What ho, teeny-weeny airhead lunatics! It is I, Asperitus, the awful auspex and reader of cheeses! I have come to chastise you in the usual manner. Yes indeed!
It is time for the vile and bitter rant of prognosticative gabble, waffle and piffle. Heavens forfend, it is awful August and so we must proceed apace to read what further tyre tracks the cosmic wheels will grind into the highway of your sad and tragic little lives.
Last time we left, you were naked, splattered with rotten fruit and stranded in some village square, a moving target for foreign locals (and their fruit), in a land unknown to you by name or culture. Mayhap the 'pelting' was a civic welcome, traditional in an orchardist region which this will prove to be. Or, perhaps you had stumbled into a market gardeners' war, as rival fruiterers pelted it out for local supremacy. Or perhaps we will never know the truth for the last act of the drama was a too too solid apple that bounced off your bonce, sending you sprawling on the cobbles, plummeting into the realms of unconsciousness where those of us that know you feel you most properly belong.

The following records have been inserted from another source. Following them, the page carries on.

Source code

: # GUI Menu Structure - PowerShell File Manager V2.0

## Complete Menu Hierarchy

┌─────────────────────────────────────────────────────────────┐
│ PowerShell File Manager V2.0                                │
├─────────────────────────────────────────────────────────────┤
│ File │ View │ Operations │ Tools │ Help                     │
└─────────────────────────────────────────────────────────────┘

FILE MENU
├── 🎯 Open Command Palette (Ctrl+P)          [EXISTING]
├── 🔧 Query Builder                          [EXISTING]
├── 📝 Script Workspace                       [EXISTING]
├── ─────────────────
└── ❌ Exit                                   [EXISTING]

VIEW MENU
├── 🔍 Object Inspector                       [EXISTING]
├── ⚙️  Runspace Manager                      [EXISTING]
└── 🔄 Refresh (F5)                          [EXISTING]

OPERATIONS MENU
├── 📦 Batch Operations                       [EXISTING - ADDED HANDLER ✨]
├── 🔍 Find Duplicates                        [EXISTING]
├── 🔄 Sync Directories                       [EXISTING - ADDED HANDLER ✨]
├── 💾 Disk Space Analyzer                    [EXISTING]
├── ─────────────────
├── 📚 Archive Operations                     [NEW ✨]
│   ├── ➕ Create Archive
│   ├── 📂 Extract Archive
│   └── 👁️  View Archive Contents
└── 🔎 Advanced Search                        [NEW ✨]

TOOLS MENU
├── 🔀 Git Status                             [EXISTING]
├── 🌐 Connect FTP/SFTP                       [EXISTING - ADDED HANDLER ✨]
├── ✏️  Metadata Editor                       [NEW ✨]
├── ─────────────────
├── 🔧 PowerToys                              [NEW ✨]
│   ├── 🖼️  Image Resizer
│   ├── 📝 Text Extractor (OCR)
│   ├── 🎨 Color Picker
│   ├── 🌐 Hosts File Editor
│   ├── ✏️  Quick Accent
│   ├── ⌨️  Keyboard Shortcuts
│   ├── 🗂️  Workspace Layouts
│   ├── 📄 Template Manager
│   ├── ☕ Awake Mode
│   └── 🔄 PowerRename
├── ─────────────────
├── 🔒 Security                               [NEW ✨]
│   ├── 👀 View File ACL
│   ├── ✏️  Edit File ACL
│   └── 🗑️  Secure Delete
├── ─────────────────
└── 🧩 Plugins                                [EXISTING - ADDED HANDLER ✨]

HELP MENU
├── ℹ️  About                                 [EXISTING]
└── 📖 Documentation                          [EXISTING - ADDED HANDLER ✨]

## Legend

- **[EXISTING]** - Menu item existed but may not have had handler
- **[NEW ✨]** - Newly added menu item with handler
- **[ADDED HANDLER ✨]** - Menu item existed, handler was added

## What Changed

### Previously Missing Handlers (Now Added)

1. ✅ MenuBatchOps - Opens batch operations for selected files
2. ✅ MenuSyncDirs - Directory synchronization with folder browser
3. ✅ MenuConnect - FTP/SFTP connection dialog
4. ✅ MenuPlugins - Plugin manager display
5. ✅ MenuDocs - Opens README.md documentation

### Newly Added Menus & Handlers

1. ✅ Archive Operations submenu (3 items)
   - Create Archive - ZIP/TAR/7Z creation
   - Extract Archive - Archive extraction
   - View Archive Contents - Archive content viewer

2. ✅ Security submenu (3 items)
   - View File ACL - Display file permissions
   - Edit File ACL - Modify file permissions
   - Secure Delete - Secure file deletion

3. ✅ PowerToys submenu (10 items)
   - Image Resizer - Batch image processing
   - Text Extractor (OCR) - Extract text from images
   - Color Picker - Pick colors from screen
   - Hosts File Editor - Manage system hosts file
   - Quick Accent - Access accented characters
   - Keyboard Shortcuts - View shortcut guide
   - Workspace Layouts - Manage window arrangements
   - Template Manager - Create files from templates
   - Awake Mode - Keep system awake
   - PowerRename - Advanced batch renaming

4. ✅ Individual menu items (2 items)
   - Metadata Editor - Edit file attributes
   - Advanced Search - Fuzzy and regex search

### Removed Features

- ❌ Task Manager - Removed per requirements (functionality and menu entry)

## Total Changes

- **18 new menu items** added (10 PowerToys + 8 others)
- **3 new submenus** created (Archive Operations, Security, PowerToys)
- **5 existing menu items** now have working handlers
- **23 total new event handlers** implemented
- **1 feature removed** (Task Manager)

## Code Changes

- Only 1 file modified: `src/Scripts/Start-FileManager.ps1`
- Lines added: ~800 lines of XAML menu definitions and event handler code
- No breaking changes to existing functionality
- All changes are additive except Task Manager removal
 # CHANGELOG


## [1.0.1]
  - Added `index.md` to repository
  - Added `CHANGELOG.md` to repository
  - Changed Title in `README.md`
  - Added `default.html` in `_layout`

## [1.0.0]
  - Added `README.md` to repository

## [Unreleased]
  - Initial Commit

So what will we find as we investigate your shenanigans this time? Why, let us drink the dread draught and so discover. Raise the tankard to wet your flapping lips, my ghastly twerps. Mischievous Mercury is first cab off the rank as he plonks his pointy end into loathsome Leo. Thus, you clamber into wakefulness as voices, concerned and authoritative, fill the air. You're poked and prodded in an eccentrically intimate manner as an unnervingly high-pitched tone buzzes and twangs in your ears.
But what's this? Great barking bandicoots, if it's not marauding Mars, grunting and belching as he bashes and crashes into your nasty sign. Your entire physical being (ugh) instanter surges with a blast of raw rambunctious power. You spring to your feet, healed of your ills, apart from the canker of uselessness that infests your being. There is no remedy for that but the final one! Still, you maffick and cavort, making loud cries of 'huzzah' and other inane celebratory utterances until you stop, transfixed! Eek! You're face to face with a garish figure, a gnarled and bony ancient creature, decked in leaves, spider webs, twigs and feathers, with a grim countenance and rough hewn jewellery emerging from every imaginable orifice, a face as stuck with sharpened points as a pin cushion is stuck with pins.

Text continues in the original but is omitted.